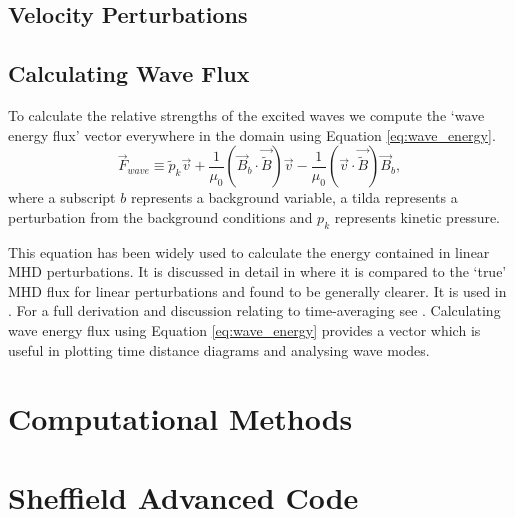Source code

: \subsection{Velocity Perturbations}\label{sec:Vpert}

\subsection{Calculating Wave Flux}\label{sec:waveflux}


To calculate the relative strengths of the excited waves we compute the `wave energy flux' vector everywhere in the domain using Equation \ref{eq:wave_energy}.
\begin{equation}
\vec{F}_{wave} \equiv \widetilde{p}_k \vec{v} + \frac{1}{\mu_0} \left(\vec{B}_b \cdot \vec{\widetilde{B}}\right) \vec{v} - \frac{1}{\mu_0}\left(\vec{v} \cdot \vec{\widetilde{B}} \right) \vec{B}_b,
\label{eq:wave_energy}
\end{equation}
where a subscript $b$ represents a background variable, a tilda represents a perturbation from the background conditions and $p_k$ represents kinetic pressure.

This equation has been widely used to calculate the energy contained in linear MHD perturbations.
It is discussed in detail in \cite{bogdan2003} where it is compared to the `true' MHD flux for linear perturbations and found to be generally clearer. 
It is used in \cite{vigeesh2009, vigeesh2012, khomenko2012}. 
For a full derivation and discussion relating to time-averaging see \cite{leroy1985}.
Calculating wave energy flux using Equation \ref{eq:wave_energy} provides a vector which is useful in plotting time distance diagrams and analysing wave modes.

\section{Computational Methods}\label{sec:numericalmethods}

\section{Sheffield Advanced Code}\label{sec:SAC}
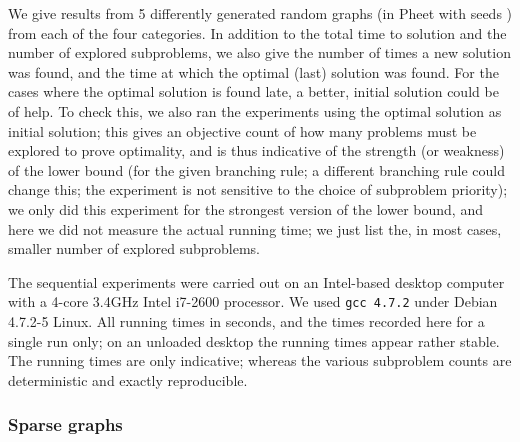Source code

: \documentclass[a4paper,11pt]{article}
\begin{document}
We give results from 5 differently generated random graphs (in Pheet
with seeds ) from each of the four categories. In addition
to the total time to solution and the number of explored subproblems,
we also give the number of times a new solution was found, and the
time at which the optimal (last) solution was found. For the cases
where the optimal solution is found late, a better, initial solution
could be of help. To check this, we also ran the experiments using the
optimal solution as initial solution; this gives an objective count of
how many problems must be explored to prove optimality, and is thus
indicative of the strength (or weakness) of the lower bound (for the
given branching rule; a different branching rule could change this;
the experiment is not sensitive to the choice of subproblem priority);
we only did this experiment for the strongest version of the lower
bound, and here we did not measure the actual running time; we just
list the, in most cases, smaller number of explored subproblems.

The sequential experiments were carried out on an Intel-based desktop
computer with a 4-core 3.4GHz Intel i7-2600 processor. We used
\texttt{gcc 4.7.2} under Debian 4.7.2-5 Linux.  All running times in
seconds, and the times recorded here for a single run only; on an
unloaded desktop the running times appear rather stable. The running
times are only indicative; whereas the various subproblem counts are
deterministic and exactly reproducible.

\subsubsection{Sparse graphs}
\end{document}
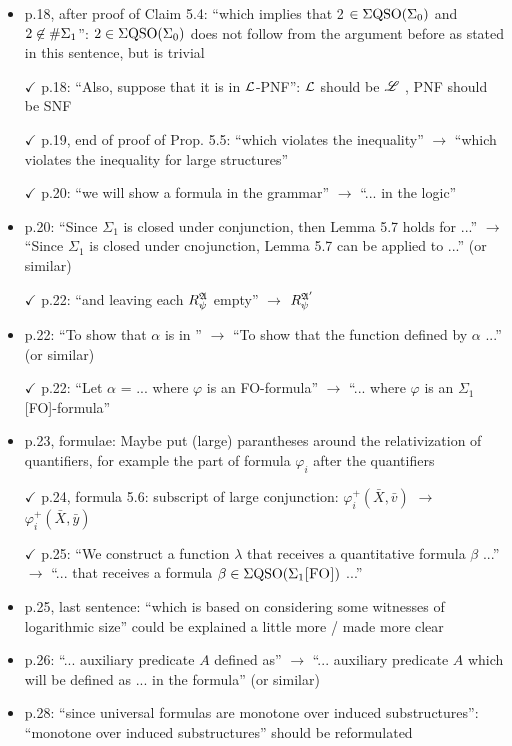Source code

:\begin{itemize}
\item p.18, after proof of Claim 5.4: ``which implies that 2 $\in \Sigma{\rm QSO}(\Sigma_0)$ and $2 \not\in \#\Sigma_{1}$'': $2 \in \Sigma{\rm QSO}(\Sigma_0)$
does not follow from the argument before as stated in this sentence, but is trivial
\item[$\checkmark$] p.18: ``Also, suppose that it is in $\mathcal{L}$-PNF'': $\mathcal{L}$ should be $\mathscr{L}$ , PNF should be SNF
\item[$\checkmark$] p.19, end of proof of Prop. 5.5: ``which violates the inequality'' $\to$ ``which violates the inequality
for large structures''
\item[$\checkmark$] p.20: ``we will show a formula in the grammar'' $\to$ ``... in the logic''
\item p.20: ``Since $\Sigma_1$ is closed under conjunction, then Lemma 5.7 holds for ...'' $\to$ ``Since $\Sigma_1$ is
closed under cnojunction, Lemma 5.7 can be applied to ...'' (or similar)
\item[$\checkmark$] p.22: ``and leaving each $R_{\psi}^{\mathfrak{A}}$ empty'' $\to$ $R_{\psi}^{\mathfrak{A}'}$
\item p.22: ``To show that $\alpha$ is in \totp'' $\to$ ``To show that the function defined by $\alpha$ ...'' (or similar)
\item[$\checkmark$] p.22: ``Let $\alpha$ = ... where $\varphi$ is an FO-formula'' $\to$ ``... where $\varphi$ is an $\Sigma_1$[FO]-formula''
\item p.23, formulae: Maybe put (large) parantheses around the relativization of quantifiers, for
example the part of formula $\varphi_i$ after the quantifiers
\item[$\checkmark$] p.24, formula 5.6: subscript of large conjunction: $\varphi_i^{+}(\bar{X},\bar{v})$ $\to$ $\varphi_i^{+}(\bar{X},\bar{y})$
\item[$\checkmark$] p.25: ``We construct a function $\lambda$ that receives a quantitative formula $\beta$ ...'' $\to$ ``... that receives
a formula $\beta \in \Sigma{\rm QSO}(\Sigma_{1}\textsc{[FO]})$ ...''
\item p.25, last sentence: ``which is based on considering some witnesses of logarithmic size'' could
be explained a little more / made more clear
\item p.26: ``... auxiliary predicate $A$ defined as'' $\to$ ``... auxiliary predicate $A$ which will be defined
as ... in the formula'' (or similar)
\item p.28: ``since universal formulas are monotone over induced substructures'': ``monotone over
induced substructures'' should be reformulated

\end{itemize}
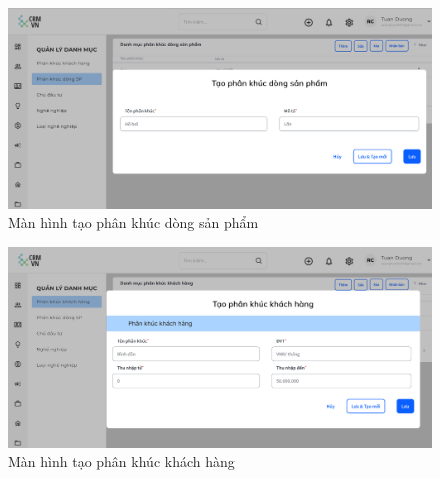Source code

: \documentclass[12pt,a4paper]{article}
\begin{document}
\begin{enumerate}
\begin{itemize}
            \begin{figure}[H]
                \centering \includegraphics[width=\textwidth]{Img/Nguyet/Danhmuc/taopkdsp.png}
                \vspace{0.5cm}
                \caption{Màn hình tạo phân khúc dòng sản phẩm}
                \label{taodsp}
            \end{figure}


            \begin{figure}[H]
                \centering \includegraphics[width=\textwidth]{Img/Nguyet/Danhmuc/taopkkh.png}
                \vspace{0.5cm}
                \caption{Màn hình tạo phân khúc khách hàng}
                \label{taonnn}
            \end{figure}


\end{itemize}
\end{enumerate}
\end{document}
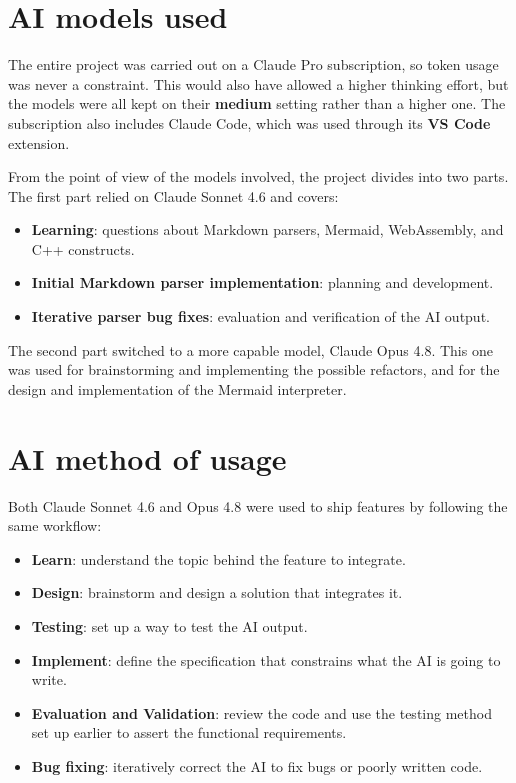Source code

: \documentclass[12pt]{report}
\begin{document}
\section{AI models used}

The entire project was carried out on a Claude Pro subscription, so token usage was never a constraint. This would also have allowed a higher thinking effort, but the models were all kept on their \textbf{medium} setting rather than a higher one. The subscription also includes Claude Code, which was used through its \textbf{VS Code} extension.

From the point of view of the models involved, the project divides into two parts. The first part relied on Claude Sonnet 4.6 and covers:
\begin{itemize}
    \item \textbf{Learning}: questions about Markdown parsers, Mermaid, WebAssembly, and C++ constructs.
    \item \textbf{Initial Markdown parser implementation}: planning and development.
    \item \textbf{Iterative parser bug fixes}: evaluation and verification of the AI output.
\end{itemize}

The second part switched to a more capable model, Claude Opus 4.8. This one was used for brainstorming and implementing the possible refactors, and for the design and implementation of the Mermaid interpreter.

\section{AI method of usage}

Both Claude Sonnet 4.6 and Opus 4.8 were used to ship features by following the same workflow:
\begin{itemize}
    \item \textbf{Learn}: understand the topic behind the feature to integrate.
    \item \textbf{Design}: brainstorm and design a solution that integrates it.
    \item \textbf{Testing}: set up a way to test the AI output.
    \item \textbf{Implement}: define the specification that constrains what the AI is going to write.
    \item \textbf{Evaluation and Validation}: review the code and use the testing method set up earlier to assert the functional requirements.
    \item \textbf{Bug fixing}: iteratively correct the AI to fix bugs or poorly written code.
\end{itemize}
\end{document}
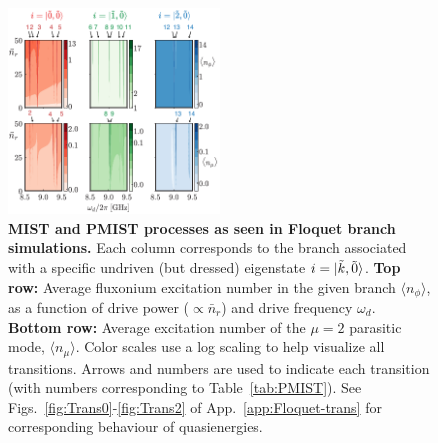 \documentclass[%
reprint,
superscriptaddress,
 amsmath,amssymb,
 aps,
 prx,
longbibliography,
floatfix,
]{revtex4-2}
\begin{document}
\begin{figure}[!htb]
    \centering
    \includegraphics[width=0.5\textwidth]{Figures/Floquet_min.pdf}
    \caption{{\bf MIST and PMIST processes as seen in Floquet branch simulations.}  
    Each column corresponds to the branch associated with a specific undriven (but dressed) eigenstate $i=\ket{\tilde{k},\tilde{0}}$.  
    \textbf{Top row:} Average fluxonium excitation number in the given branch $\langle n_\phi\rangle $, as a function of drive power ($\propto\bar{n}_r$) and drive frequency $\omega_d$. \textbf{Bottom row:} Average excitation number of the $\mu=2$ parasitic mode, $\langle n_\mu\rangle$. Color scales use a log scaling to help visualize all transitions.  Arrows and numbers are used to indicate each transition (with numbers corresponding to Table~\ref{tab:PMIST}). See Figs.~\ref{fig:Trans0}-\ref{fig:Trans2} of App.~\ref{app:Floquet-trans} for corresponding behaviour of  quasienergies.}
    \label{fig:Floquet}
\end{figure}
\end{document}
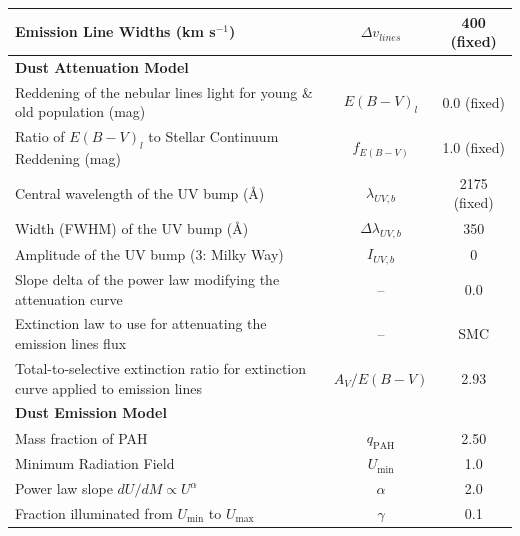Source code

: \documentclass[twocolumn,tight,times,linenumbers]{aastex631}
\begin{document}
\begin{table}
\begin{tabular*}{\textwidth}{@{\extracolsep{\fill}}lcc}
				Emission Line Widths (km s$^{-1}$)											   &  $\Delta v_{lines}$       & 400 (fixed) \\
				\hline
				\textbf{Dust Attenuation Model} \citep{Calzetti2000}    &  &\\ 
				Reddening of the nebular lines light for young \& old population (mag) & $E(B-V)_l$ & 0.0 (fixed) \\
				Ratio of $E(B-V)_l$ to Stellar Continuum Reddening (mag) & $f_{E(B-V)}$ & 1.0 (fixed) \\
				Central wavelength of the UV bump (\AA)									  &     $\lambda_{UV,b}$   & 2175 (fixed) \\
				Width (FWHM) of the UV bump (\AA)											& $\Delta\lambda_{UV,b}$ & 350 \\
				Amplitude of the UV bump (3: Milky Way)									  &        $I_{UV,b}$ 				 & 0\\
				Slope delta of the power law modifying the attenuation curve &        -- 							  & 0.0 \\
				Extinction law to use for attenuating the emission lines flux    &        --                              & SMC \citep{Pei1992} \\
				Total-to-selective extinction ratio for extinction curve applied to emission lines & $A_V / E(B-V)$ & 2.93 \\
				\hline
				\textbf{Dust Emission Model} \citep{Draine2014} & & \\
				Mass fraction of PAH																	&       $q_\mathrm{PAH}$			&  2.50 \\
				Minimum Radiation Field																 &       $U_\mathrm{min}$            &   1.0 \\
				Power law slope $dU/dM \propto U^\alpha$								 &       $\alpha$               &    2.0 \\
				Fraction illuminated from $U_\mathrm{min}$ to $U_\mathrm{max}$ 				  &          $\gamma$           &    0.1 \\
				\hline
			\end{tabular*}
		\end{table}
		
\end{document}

» **TASK INSTRUCTIONS**
A word-for-word reproduction is needed of the lines above from the line containing "For a full derivation" through the line containing "optimal solution as", with both ends kept and no pictures.

» **EXPECTED ANSWER**
For a full derivation and discussion relating to time-averaging see \cite{leroy1985}.
Calculating wave energy flux using Equation \ref{eq:wave_energy} provides a vector which is useful in plotting time distance diagrams and analysing wave modes.

\section{Computational Methods}\label{sec:numericalmethods}

\section{Sheffield Advanced Code}\label{sec:SAC}
Source code

: \documentclass[a4paper,11pt]{article}
\begin{document}
We give results from 5 differently generated random graphs (in Pheet
with seeds ) from each of the four categories. In addition
to the total time to solution and the number of explored subproblems,
we also give the number of times a new solution was found, and the
time at which the optimal (last) solution was found. For the cases
where the optimal solution is found late, a better, initial solution
could be of help. To check this, we also ran the experiments using the
optimal solution as initial solution; this gives an objective count of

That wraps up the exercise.